Scan each line of the entries below for the word "Management" and count the ones where it appears. The answer is that number alone.
── Supplied material
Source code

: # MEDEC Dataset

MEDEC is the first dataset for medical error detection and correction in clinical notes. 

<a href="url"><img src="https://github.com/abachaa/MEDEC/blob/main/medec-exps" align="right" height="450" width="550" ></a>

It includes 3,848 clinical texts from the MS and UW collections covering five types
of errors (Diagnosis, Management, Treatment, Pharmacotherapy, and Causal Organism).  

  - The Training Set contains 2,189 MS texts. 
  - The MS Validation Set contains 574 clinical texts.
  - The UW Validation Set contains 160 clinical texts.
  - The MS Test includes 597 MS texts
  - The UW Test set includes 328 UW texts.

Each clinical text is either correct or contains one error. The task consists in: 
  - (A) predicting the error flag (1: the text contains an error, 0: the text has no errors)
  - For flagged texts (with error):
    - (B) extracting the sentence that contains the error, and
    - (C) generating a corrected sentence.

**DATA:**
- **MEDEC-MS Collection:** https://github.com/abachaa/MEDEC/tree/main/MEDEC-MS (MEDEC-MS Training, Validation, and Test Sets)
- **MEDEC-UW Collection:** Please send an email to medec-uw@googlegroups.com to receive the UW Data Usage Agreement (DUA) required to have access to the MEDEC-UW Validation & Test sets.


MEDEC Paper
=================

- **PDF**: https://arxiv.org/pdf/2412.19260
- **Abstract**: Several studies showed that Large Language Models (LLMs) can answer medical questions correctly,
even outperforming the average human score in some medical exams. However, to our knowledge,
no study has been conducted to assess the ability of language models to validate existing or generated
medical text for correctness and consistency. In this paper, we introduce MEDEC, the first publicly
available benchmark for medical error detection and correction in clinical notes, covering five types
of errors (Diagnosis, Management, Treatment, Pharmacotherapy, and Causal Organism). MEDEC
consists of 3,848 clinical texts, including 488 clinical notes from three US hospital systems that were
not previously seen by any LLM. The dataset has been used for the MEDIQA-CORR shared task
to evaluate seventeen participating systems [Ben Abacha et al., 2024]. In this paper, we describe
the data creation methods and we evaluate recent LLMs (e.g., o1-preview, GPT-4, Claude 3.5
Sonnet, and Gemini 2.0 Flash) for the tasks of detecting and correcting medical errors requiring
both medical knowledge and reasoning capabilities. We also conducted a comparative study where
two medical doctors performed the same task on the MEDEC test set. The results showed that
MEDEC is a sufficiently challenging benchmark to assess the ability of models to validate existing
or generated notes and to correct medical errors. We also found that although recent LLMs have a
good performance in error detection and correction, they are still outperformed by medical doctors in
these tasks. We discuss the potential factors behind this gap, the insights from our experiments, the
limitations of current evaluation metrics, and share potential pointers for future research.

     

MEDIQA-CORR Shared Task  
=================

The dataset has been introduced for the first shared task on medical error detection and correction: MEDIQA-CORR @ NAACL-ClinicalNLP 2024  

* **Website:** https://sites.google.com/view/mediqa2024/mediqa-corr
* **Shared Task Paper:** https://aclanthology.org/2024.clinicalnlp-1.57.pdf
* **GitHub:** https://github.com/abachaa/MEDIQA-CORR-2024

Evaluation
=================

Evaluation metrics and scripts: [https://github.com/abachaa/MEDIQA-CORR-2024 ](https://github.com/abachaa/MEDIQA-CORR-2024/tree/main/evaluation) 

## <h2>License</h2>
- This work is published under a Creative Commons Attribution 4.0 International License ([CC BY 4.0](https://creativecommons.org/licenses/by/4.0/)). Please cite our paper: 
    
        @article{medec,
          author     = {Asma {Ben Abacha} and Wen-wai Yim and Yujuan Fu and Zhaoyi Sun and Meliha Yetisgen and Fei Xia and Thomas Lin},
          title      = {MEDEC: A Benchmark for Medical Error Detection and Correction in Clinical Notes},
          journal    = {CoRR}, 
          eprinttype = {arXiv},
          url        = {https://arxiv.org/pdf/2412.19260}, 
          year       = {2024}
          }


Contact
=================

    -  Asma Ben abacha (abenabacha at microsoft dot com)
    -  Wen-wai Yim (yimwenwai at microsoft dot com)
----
────
*Written answer*
2